Einstandszahlung und Ausgleichsanspruch an der Tankstelle

Klage um Einstandszahlungen und Ausgleichsansprüche

In einem aktuellen Rechtsstreit stand die Frage im Mittelpunkt, ob ein Tankstellenpächter nach Beendigung seines Vertrags einen Anspruch auf Ausgleichszahlung gemäß § 24 HVertrG (Handelsvertretergesetz) hat und ob eine vertraglich vereinbarte Einstandszahlung zulässig ist. Der Kläger, der von 2004 bis 2007 eine Tankstelle betrieb, forderte nach der Kündigung des Vertrags eine Ausgleichszahlung in Höhe von 63.537 EUR. Die beklagte Partei, das Tankstellenunternehmen, erhob dagegen eine Gegenforderung von 69.600 EUR basierend auf einer vereinbarten Einstandszahlung. Dies führte zu einem umfassenden Rechtsstreit über die Zulässigkeit von Einstandszahlungen, Ausgleichsansprüchen und die rechtliche Bewertung solcher vertraglichen Vereinbarungen.

Was ist ein Ausgleichsanspruch nach § 24 HVG?

Der Ausgleichsanspruch gemäß § 24 HVertrG ist eine Entschädigung, die ein Handelsvertreter nach Beendigung seines Vertrags erhalten kann, wenn er während der Vertragslaufzeit einen Kundenstamm aufgebaut hat, der dem Unternehmer auch nach der Beendigung des Vertrags weiterhin zugutekommt. Der Anspruch ist besonders relevant in Fällen, in denen der Handelsvertreter oder Tankstellenpächter eine erhebliche Menge neuer Kunden für den Unternehmer gewonnen hat und dieser nach der Vertragsbeendigung weiterhin von diesen Kunden profitiert.

Im Fall des Klägers wurde der Ausgleichsanspruch anhand seiner letzten Jahresprovision berechnet, die 115.677,65 EUR betrug.

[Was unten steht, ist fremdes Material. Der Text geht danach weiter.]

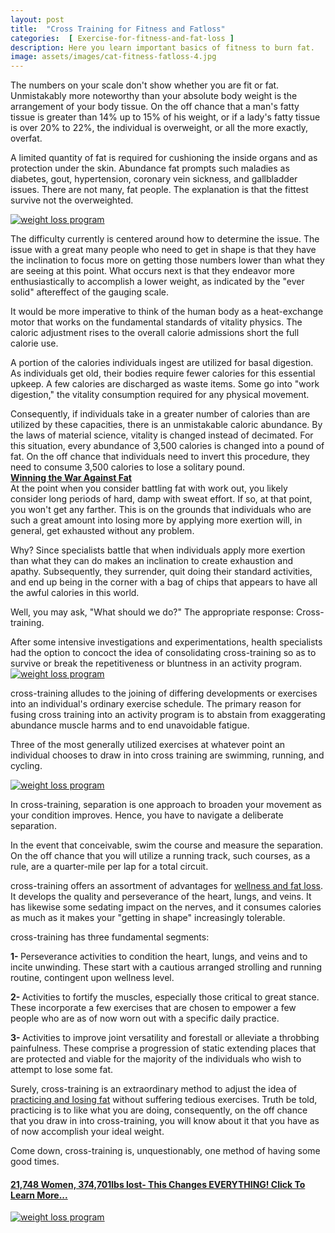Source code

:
 ```yaml
---
layout: post
title:  "Cross Training for Fitness and Fatloss"
categories:  [ Exercise-for-fitness-and-fat-loss ]
description: Here you learn important basics of fitness to burn fat.
image: assets/images/cat-fitness-fatloss-4.jpg
---
```


The numbers on your scale don't show whether you are fit or fat. Unmistakably more noteworthy than your absolute body weight is the arrangement of your body tissue. On the off chance that a man's fatty tissue is greater than 14% up to 15% of his weight, or if a lady's fatty tissue is over 20% to 22%, the individual is overweight, or all the more exactly, overfat.

A limited quantity of fat is required for cushioning the inside organs and as protection under the skin. Abundance fat prompts such maladies as diabetes, gout, hypertension, coronary vein sickness, and gallbladder issues. There are not many, fat people. The explanation is that the fittest survive not the overweighted. 

<a rel="noopener noreferrer nofollow" target="_blank" href="http://bit.ly/3ePUDA0"><img   alt="weight loss program" src="../../../../../assets/images/25-weight-loss.jpg" /></a>

The difficulty currently is centered around how to determine the issue. The issue with a great many people who need to get in shape is that they have the inclination to focus more on getting those numbers lower than what they are seeing at this point. What occurs next is that they endeavor more enthusiastically to accomplish a lower weight, as indicated by the "ever solid" aftereffect of the gauging scale. 

It would be more imperative to think of the human body as a heat-exchange motor that works on the fundamental standards of vitality physics. The caloric adjustment rises to the overall calorie admissions short the full calorie use.  

A portion of the calories individuals ingest are utilized for basal digestion. As individuals get old, their bodies require fewer calories for this essential upkeep. A few calories are discharged as waste items. Some go into "work digestion," the vitality consumption required for any physical movement. 

Consequently, if individuals take in a greater number of calories than are utilized by these capacities, there is an unmistakable caloric abundance. By the laws of material science, vitality is changed instead of decimated. For this situation, every abundance of 3,500 calories is changed into a pound of fat. On the off chance that individuals need to invert this procedure, they need to consume 3,500 calories to lose a solitary pound. <br /> <b><a href="http://bit.ly/3ePUDA0" target="_blank" rel="noreferrer noopener" aria-label="Winning the War Against Fat (opens in a new tab)">Winning the War Against Fat</a> </b><br/>At the point when you consider battling fat with work out, you likely consider long periods of hard, damp with sweat effort. If so, at that point, you won't get any farther. This is on the grounds that individuals who are such a great amount into losing more by applying more exertion will, in general, get exhausted without any problem. 

Why? Since specialists battle that when individuals apply more exertion than what they can do makes an inclination to create exhaustion and apathy. Subsequently, they surrender, quit doing their standard activities, and end up being in the corner with a bag of chips that appears to have all the awful calories in this world. 

Well, you may ask, "What should we do?"  The appropriate response: Cross-training. 

<div class="row">
    <div class="col-md-6">
After some intensive investigations and experimentations, health specialists had the option to concoct the idea of consolidating cross-training so as to survive or break the repetitiveness or bluntness in an activity program. 
    </div>
    <div class="col-md-6">
<a rel="noopener noreferrer nofollow" target="_blank" href="http://bit.ly/3ePUDA0"><img   alt="weight loss program" src="../../../../../assets/img/weight-loss-package.png" /></a>
    </div></div>

 cross-training alludes to the joining of differing developments or exercises into an individual's ordinary exercise schedule. The primary reason for fusing cross training into an activity program is to abstain from exaggerating abundance muscle harms and to end unavoidable fatigue. 

Three of the most generally utilized exercises at whatever point an individual chooses to draw in into cross training are swimming, running, and cycling. 

<a rel="noopener noreferrer nofollow" target="_blank" href="http://bit.ly/3ePUDA0"><img   alt="weight loss program" src="../../../../../assets/images/weight-loss-scale-340.jpg" /></a>

In cross-training, separation is one approach to broaden your movement as your condition improves. Hence, you have to navigate a deliberate separation. 

In the event that conceivable, swim the course and measure the separation. On the off chance that you will utilize a running track, such courses, as a rule, are a quarter-mile per lap for a total circuit.  

cross-training offers an assortment of advantages for <a rel="noopener noreferrer nofollow" target="_blank" href="http://bit.ly/3ePUDA0">wellness and fat loss</a>. It develops the quality and perseverance of the heart, lungs, and veins. It has likewise some sedating impact on the nerves, and it consumes calories as much as it makes your "getting in shape" increasingly tolerable. 

cross-training has three fundamental segments: 

<b>1- </b>Perseverance activities to condition the heart, lungs, and veins and to incite unwinding. These start with a cautious arranged strolling and running routine, contingent upon wellness level. 

<b>2- </b>Activities to fortify the muscles, especially those critical to great stance. 
 These incorporate a few exercises that are chosen to empower a few people who are as of now worn out with a specific daily practice. 

<b>3- </b>Activities to improve joint versatility and forestall or alleviate a throbbing painfulness. These comprise a progression of static extending places that are protected and viable for the majority of the individuals who wish to attempt to lose some fat. 

Surely, cross-training is an extraordinary method to adjust the idea of <a rel="noopener noreferrer nofollow" target="_blank" href="http://bit.ly/3ePUDA0">practicing and losing fat</a> without suffering tedious exercises. Truth be told, practicing is to like what you are doing, consequently, on the off chance that you draw in into cross-training, you will know about it that you have as of now accomplish your ideal weight. 

Come down, cross-training is, unquestionably, one method of having some good times.

<h4><a href="http://bit.ly/3ePUDA0" target="_blank" rel="noreferrer noopener" aria-label="21,748 Women, 374,701lbs lost- This Changes EVERYTHING! Learn More... (opens in a new tab)">21,748 Women, 374,701lbs lost- This Changes EVERYTHING! Click To Learn More...</a></h4>

<a rel="noopener noreferrer nofollow" target="_blank" href="http://bit.ly/3ePUDA0"><img   alt="weight loss program" src="../../../../../assets/images/weight-loss-program-2-300.jpg" /></a>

Der Kläger ging davon aus, dass er einen Anteil von 45 % des Kundenstamms gewonnen hatte und dass eine jährliche Abwanderungsquote von 20 % zu berücksichtigen sei. Zudem wurde ein administrativer Anteil von 10 % abgezogen, da der Kläger nicht nur Kunden akquirierte, sondern auch administrative Aufgaben übernahm. Nach Abzug dieser Faktoren ergab sich ein Rohausgleichsanspruch von 105.895,58 EUR, der jedoch um 50 % gekürzt wurde, um den Anteil der beklagten Partei an der Kundenakquise zu berücksichtigen. Am Ende ergab sich daraus der geforderte Ausgleichsbetrag von netto 52.947,79 EUR.

Der Kern des Rechtsstreits: Die Einstandszahlung

Die beklagte Partei stellte dem Ausgleichsanspruch des Klägers eine Gegenforderung gegenüber, die auf einer vertraglich vereinbarten Einstandszahlung von 58.000 EUR netto beruhte. Diese Zahlung sollte der Kläger für die Übernahme des Kundenstamms leisten, der bereits vor Vertragsbeginn bestand. Die Einstandszahlung wurde im Tankstellen-Agenturvertrag unter Punkt 5a festgelegt und sollte erst bei Beendigung des Vertrags fällig werden. Die beklagte Partei argumentierte, dass der Kläger durch die Übernahme der Tankstelle auch den bestehenden Kundenstamm übernommen und davon profitiert habe. Daher sei eine Einstandszahlung gerechtfertigt.

Sind Einstandszahlungen rechtlich zulässig?

Ein zentraler Punkt im Rechtsstreit war die Frage, ob eine solche Einstandszahlung rechtlich zulässig ist. Der Kläger bestritt dies vehement und argumentierte, dass die Einstandszahlung nicht gerechtfertigt sei, da ihm kein nennenswerter Kundenstamm überlassen worden sei. Vielmehr sah er in der Einstandszahlung eine verdeckte „Ausstandszahlung“, die lediglich den Zweck verfolge, den Ausgleichsanspruch zu umgehen, den er nach Beendigung des Vertrags gemäß § 24 HVertrG beanspruchte. Der Kläger führte zudem an, dass die Einstandszahlung erst bei Vertragsende fällig wurde, was seiner Meinung nach ein weiterer Hinweis darauf war, dass diese Zahlung lediglich dazu diente, den Ausgleichsanspruch zu kompensieren.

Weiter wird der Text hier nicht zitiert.